Beware of in-app browsers is a good general rule of thumb for any privacy-conscious mobile app user, given the possibility that an app might utilize its control over browser software to snoop on what you’re looking at by leveraging its hold on user attention. However, independent privacy research by developer Felix Krause discovered that the social network’s iOS app was injecting code that might allow it to track all keyboard inputs and presses, raising concerns about the behavior of TikTok’s in-app browser. Keylogging, a.k.a.
Every keystroke (text input) on external websites that is rendered inside the TikTok app is subscribed to by TikTok iOS. Passwords, credit card numbers, and other sensitive user data may be included in this, Krause cautions in a blog post outlining the research results. We are unable to know how TikTok uses the subscription, but from a technical standpoint, this is comparable to keylogging third-party websites. [His emphasis]
Due to the breadth of inputs it has been identified subscribing to and the fact that it does not give users the option to use a default mobile browser (i.e. rather than its own in-app browser) to open web links, TikTok appears to be at the top for concerning behaviors vis-à-vis in-app browsers, according to Krause’s brief, comparative analysis of a number of major apps. The latter indicates that there is no way to prevent TikTok’s tracking code from loading if you use its app to view links; the only way to avoid this privacy risk is to completely leave its app and use a mobile browser to directly load the link (and if you can’t copy-paste it, you’ll need to manually enter the link’s URL).

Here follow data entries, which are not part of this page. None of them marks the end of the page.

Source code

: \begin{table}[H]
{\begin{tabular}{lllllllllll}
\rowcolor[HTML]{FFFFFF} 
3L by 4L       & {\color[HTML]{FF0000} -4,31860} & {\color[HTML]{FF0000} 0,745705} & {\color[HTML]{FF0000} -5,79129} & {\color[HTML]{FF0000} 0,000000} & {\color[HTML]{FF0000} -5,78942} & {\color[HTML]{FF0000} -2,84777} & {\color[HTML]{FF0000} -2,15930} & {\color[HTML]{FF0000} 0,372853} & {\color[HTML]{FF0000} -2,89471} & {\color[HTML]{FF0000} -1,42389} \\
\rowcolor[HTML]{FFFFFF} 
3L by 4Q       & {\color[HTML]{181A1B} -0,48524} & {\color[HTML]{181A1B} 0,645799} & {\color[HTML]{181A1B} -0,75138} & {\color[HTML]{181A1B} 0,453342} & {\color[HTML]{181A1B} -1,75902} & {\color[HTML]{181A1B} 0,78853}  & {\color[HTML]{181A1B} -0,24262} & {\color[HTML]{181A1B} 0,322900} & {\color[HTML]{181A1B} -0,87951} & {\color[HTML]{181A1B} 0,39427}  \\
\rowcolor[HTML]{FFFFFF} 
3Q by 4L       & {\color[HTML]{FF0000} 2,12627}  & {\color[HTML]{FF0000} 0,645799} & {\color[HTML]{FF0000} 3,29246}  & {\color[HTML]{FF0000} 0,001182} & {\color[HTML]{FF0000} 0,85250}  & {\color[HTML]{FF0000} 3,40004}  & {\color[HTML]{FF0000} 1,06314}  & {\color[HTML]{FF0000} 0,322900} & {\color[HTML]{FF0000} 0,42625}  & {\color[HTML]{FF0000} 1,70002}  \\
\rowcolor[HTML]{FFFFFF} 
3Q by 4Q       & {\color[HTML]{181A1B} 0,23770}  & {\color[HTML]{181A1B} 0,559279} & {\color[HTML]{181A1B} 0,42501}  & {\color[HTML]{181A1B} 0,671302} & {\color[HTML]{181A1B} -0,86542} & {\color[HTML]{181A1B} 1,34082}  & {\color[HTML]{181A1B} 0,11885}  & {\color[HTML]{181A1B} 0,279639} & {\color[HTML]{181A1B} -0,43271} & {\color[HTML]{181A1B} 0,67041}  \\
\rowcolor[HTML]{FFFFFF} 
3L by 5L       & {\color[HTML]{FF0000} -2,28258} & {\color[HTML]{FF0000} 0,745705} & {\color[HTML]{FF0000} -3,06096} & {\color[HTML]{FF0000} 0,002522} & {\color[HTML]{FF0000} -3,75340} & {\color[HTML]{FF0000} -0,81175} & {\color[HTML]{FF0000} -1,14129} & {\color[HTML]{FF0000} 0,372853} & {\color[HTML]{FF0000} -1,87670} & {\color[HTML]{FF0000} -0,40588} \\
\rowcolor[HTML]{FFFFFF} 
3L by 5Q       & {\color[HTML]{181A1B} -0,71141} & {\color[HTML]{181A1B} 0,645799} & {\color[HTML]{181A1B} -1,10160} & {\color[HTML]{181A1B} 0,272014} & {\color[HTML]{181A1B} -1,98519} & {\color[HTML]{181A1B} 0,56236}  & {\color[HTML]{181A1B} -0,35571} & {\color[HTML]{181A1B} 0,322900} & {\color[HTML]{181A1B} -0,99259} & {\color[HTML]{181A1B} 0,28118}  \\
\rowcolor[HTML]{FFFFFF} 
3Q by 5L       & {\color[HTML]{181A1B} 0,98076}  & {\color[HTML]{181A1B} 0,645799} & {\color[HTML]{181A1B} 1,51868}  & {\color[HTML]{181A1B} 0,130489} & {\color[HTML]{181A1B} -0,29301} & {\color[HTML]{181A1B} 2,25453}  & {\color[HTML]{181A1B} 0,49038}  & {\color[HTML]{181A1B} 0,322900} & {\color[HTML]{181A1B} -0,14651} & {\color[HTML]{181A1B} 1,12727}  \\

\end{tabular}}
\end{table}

Krause is careful to note that just because he has discovered TikTok is subscribing to every keystroke a user makes on external websites viewed inside of its in-app browser does not necessarily mean it is doing “anything malicious” with the access — as he points out there’s no way for outsiders to know the full details on what kind of data is being collected, how or if it is being transferred, or whether it is being used. However, it is obvious that the conduct itself poses concerns and privacy hazards for TikTok users.
Regarding the tracking code it inserts into third-party websites, we contacted TikTok. If they respond, we’ll update this report.
Update: A company spokesperson has now sent this statement:
Tiktok argues that the input of “Keydown” and “Keydown” identified by the krause is a general input – claiming it is not true to make assumptions about their use based only on the code highlighted by research.
To support this, the spokesperson refers to some of the same non-tiktok codes from the github that they suggest will trigger the exact same response quoted by research as evidence of improper data collection but rather used to trigger commands known as’ stop listening The one who avoided the one who resisted listening to the one who resisted listening to the pending that hindered the termination of the floating, listening to the pend that holds his dementing the termination of the termination of the one who stopped the stopping from the termination of the restraint. ‘What they say specifically will prevent applications from capturing what is typed.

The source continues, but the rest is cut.